> [Work instruction]
Search the entries below for "smiley". Report each line where it occurs.
═══ Data to process
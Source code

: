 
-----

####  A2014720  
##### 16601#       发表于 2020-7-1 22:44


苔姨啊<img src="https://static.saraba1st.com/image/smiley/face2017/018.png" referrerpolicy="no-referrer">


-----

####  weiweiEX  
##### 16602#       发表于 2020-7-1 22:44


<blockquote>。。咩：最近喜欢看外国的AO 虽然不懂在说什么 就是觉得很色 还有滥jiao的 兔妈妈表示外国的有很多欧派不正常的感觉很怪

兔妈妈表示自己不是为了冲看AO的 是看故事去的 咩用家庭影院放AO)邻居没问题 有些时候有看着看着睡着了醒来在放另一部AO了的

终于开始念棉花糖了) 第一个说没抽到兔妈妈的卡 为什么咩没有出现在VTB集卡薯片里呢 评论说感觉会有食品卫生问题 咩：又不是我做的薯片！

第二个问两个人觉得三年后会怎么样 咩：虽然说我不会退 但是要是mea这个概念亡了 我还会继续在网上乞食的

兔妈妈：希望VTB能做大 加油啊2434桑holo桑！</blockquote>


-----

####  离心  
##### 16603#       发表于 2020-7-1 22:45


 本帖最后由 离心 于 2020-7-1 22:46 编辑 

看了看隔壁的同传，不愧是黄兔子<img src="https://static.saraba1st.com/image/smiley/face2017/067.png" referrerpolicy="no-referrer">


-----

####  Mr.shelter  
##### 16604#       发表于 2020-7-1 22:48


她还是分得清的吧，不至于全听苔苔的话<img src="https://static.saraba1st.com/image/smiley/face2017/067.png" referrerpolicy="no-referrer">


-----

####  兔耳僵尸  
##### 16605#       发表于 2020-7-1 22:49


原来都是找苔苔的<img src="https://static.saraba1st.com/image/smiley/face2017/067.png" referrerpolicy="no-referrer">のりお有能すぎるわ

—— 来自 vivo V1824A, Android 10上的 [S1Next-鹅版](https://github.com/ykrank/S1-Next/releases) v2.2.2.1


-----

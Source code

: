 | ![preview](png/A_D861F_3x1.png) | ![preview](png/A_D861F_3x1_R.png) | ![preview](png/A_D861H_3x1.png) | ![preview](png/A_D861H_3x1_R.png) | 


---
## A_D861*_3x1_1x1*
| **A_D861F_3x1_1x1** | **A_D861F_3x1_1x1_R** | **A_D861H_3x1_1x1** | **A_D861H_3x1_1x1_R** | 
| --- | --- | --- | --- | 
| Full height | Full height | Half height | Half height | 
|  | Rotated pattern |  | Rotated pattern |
══════
> [Answer for the task]
苔姨啊<img src="https://static.saraba1st.com/image/smiley/face2017/018.png" referrerpolicy="no-referrer">
看了看隔壁的同传，不愧是黄兔子<img src="https://static.saraba1st.com/image/smiley/face2017/067.png" referrerpolicy="no-referrer">
她还是分得清的吧，不至于全听苔苔的话<img src="https://static.saraba1st.com/image/smiley/face2017/067.png" referrerpolicy="no-referrer">
原来都是找苔苔的<img src="https://static.saraba1st.com/image/smiley/face2017/067.png" referrerpolicy="no-referrer">のりお有能すぎるわ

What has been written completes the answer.